The most powerful message that this film contains is that people with passion, dedication, and courage can change a system that has been imposed on them.

The films title says it all. Fresh. It shows a fresh way of looking at, not just food and the way it is produced and distributed but a new paradigm of how we might live.

Joel Salatin and Russ Kremer both spoke of the need to respect the natural behavior of the livestock that they tend. That animals raised in farming systems that respect the earth and the natural processes of the earth provide more nourishing, taster food than animals raised in “efficient” man made environments.

Russ Kremer also talks about what happened in his youth when, fired up by his education, he came back to the family farm and instituted a more intensive farming regime. The declining health of his animals, the soaring cost of antibiotics and the final straw, an antibiotic resistant organism that nearly killed him, returned him to the farming practices that respected the animal’s health and welfare and respected the environment.

Then look at the feed lot.
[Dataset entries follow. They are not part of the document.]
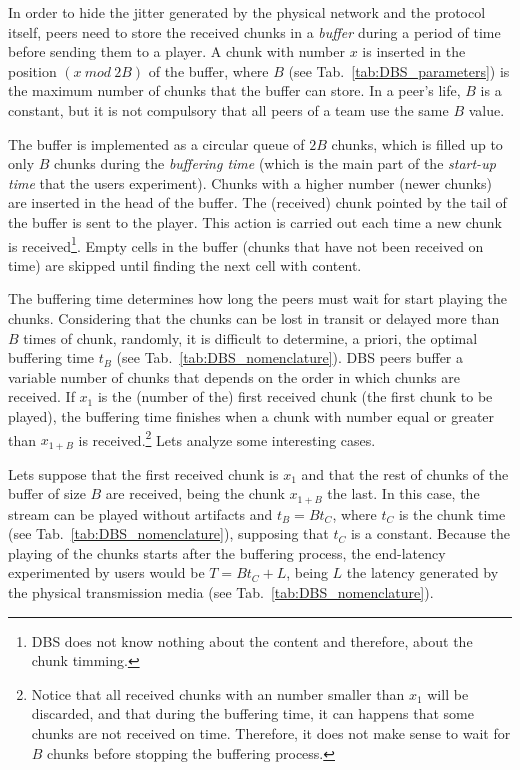 
\label{sec:buffering_chunks}

In order to hide the jitter generated by the physical network and the
protocol itself, peers need to store the received chunks in a
\emph{buffer} during a period of time before sending them to a
player. A chunk with number $x$ is inserted in the position
$(x~\mathit{mod}~2B)$ of the buffer, where $B$ (see
Tab.~\ref{tab:DBS_parameters}) is the maximum number of chunks that
the buffer can store. In a peer's life, $B$ is a constant, but it is
not compulsory that all peers of a team use the same $B$ value.

The buffer is implemented as a circular queue of $2B$ chunks, which is
filled up to only $B$ chunks during the \emph{buffering time} (which
is the main part of the \emph{start-up time} that the users
experiment). Chunks with a higher number (newer chunks) are inserted
in the head of the buffer. The (received) chunk pointed by the tail of
the buffer is sent to the player. This action is carried out each time
a new chunk is received\footnote{DBS does not know nothing about the
content and therefore, about the chunk timming.}. Empty cells in the
buffer (chunks that have not been received on time) are skipped until
finding the next cell with content.

The buffering time determines how long the peers must wait for start
playing the chunks. Considering that the chunks can be lost in transit
or delayed more than $B$ times of chunk, randomly, it is difficult to
determine, a priori, the optimal buffering time $t_B$ (see
Tab.~\ref{tab:DBS_nomenclature}). DBS peers buffer a variable number
of chunks that depends on the order in which chunks are received. If
$x_1$ is the (number of the) first received chunk (the first chunk to
be played), the buffering time finishes when a chunk with number equal
or greater than $x_{1+B}$ is received.\footnote{Notice that all
  received chunks with an number smaller than $x_1$ will be discarded,
  and that during the buffering time, it can happens that some chunks
  are not received on time. Therefore, it does not make sense to wait
  for $B$ chunks before stopping the buffering process.} Lets analyze
some interesting cases.

Lets suppose that the first received chunk is $x_1$ and that the rest
of chunks of the buffer of size $B$ are received, being the chunk
$x_{1+B}$ the last. In this case, the stream can be played without
artifacts and $t_B=Bt_C$, where $t_C$ is the chunk time (see
Tab.~\ref{tab:DBS_nomenclature}), supposing that $t_C$ is a
constant. Because the playing of the chunks starts after the buffering
process, the end-latency experimented by users would be $T=Bt_C+L$,
being $L$ the latency generated by the physical transmission media
(see Tab.~\ref{tab:DBS_nomenclature}).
A sad sight hard surfaces animals standing in their own excrement, stinking cess pits, too much manure to use to contaminated to sell, polluting the land, the water and the air.

Then there is Will Allen, the urban farmer, taking the wasted food and scraps and using worms to compost this organic supply and creating a growing medium. In the city he has created a farm. He is recycling the ‘waste” to grow food and using his vision to educate people about good food.

What characteristic do these men share?

They are happy, their animals are happy, the pasture looks magnificent, and the variety of forage available to the herds is second to none.

Contrast Joel, Russ and Will to Mr. and Mrs. Fox who raise chickens in a factory. 

I felt an overwhelming sadness watching the Fox’s describe how they had become enmeshed in the factory farming of the chickens, how they had lost control of their lives to a company that dictated to them how they had to raise the chooks down to the rate of gain in weight, feed measured to the gram.

The comments that Andrew Kimball makes regarding the ability of organic farming to feed the world are exactly the same as the findings I am seeing through VOICe. Organic agriculture can feed the world. 

David Pollens comment on the dangers of monocultures and loss of diversity reinforce the need to change the way we are producing food.

The thought that bigger is better and more efficient and costs less must be challenged.  David Pollen says “the idea of cheap food is a myth. There is a cost to be paid and if it is not at the cash register it is charged to the environment or the public purse as subsidies”

I did not wake up one day and say “I have had enough I am going to change the way I eat I am going to start a market I am going to change the world and the way we live” 

It has been the journey through life that has brought me to this place where I am starting to question the underpinning notion that pervades our lives that the only measure of our well being is a dollar value on every thing we do.

The notion that bigger is better, growth of the economy is the only measure of “success” that the physical needs of the human species out weigh the diversity of the earth must be challenged if we are to leave our children and grandchildren a an earth that can sustain them.

What we must do now is follow the advice of the environment movement Think Global Act Local.

If we all start to question the direction that our elected representative are taking us, if we start to question the way business dictates to us how we live, we may find that we can save our earth.